The Least Squares Method

The least squares method finds the best-fitting line through data by minimizing squared errors - the foundation of linear regression and machine learning. Instead of memorizing formulas, we’ll discover the solution by working backwards from what we want to achieve.

Begin with the End in Mind: A Mathematical Approach

Stephen Covey wrote about “beginning with the end in mind” as a principle for life planning.
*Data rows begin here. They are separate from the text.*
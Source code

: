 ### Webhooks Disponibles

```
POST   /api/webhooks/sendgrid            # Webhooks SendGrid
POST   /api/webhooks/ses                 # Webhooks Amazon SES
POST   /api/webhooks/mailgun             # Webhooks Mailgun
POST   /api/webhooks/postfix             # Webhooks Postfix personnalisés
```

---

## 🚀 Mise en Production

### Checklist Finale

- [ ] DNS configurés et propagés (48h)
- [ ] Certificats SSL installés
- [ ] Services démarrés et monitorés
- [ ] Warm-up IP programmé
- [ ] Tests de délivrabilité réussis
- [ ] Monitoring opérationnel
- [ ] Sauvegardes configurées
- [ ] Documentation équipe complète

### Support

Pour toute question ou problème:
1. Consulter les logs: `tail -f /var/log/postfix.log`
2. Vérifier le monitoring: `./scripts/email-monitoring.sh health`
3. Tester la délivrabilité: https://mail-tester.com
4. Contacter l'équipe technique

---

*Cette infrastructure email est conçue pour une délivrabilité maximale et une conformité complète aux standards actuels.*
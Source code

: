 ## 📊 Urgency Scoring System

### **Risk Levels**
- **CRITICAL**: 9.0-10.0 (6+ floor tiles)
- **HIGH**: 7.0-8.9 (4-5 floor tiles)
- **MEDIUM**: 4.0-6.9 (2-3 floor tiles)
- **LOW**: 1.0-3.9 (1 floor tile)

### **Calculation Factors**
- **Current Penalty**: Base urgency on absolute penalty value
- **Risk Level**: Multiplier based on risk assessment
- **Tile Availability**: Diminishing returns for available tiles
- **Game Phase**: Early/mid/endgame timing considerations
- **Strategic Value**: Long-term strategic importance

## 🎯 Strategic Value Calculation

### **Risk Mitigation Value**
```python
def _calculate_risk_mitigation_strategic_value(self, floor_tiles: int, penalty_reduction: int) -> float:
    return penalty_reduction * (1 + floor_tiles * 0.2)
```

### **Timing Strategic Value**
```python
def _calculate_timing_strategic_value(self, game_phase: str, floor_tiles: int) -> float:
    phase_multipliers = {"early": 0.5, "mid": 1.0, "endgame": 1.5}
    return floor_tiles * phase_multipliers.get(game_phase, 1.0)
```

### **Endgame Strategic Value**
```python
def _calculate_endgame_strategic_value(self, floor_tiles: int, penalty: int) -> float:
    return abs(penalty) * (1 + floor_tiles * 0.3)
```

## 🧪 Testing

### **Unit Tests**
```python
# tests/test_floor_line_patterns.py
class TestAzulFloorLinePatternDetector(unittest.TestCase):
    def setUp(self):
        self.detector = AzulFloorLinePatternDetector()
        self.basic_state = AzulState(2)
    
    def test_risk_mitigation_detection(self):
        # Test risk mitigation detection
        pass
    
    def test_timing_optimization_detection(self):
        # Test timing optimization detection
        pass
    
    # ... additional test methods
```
The same idea applies to solving mathematical problems: start with what you want to achieve and ask “What conditions would make this true?”

For simple calculus problems, everyone does this automatically. To find the minimum of f(x), solve f’(x) = 0. Easy.

But when problems get complex, where no textbook has your exact setup, we often forget this approach. Imagine designing a communication system to maximize signal-to-noise ratio with constraints on power and bandwidth. No formula exists. So you ask: “What would make SNR maximal? What must be true about my filter coefficients at that maximum?” Work through those conditions, and you’ve derived your answer.

The backward-working method is powerful when problems get unfamiliar. That’s exactly what we’ll do here: start with what we want (minimize the error) and work backwards to discover the normal equations.

Why Do We Need This?

Imagine measuring temperature vs. ice cream sales. You have 100 data points but want only 2 parameters: slope and intercept. You have 100 equations but only 2 unknowns. No single line passes through all points perfectly.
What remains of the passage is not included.